**** EXTRACTED INFORMATION ****
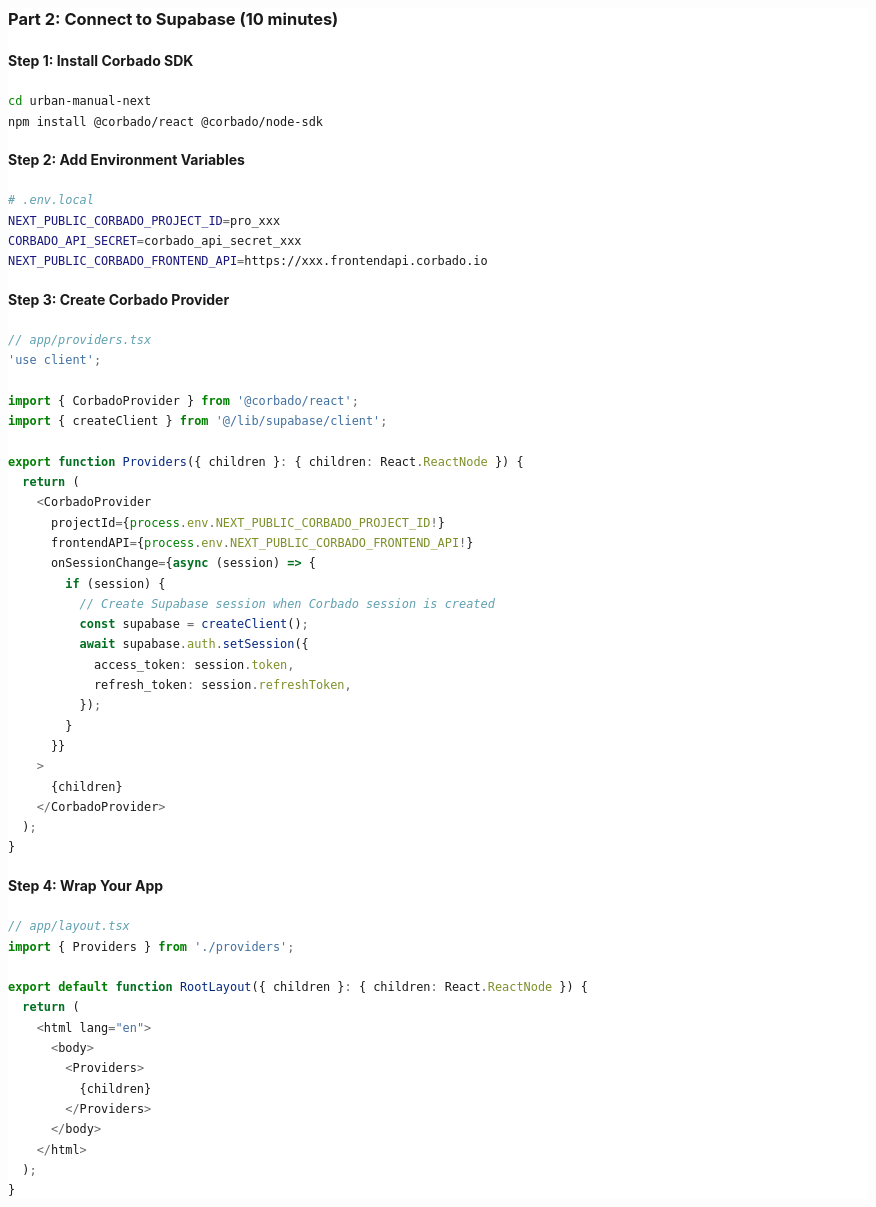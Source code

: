### **Part 2: Connect to Supabase (10 minutes)**

#### **Step 1: Install Corbado SDK**

```bash
cd urban-manual-next
npm install @corbado/react @corbado/node-sdk
```

#### **Step 2: Add Environment Variables**

```bash
# .env.local
NEXT_PUBLIC_CORBADO_PROJECT_ID=pro_xxx
CORBADO_API_SECRET=corbado_api_secret_xxx
NEXT_PUBLIC_CORBADO_FRONTEND_API=https://xxx.frontendapi.corbado.io
```

#### **Step 3: Create Corbado Provider**

```typescript
// app/providers.tsx
'use client';

import { CorbadoProvider } from '@corbado/react';
import { createClient } from '@/lib/supabase/client';

export function Providers({ children }: { children: React.ReactNode }) {
  return (
    <CorbadoProvider
      projectId={process.env.NEXT_PUBLIC_CORBADO_PROJECT_ID!}
      frontendAPI={process.env.NEXT_PUBLIC_CORBADO_FRONTEND_API!}
      onSessionChange={async (session) => {
        if (session) {
          // Create Supabase session when Corbado session is created
          const supabase = createClient();
          await supabase.auth.setSession({
            access_token: session.token,
            refresh_token: session.refreshToken,
          });
        }
      }}
    >
      {children}
    </CorbadoProvider>
  );
}
```

#### **Step 4: Wrap Your App**

```typescript
// app/layout.tsx
import { Providers } from './providers';

export default function RootLayout({ children }: { children: React.ReactNode }) {
  return (
    <html lang="en">
      <body>
        <Providers>
          {children}
        </Providers>
      </body>
    </html>
  );
}
```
****
• EXERCISE GOAL: Leaving the pictures aside, output each entry above exactly as written.

• EXERCISE RESPONSE:
Source code

:### **Part 2: Connect to Supabase (10 minutes)**

#### **Step 1: Install Corbado SDK**

```bash
cd urban-manual-next
npm install @corbado/react @corbado/node-sdk
```

#### **Step 2: Add Environment Variables**

```bash
# .env.local
NEXT_PUBLIC_CORBADO_PROJECT_ID=pro_xxx
CORBADO_API_SECRET=corbado_api_secret_xxx
NEXT_PUBLIC_CORBADO_FRONTEND_API=https://xxx.frontendapi.corbado.io
```

#### **Step 3: Create Corbado Provider**

```typescript
// app/providers.tsx
'use client';

import { CorbadoProvider } from '@corbado/react';
import { createClient } from '@/lib/supabase/client';

export function Providers({ children }: { children: React.ReactNode }) {
  return (
    <CorbadoProvider
      projectId={process.env.NEXT_PUBLIC_CORBADO_PROJECT_ID!}
      frontendAPI={process.env.NEXT_PUBLIC_CORBADO_FRONTEND_API!}
      onSessionChange={async (session) => {
        if (session) {
          // Create Supabase session when Corbado session is created
          const supabase = createClient();
          await supabase.auth.setSession({
            access_token: session.token,
            refresh_token: session.refreshToken,
          });
        }
      }}
    >
      {children}
    </CorbadoProvider>
  );
}
```

#### **Step 4: Wrap Your App**

```typescript
// app/layout.tsx
import { Providers } from './providers';

export default function RootLayout({ children }: { children: React.ReactNode }) {
  return (
    <html lang="en">
      <body>
        <Providers>
          {children}
        </Providers>
      </body>
    </html>
  );
}
```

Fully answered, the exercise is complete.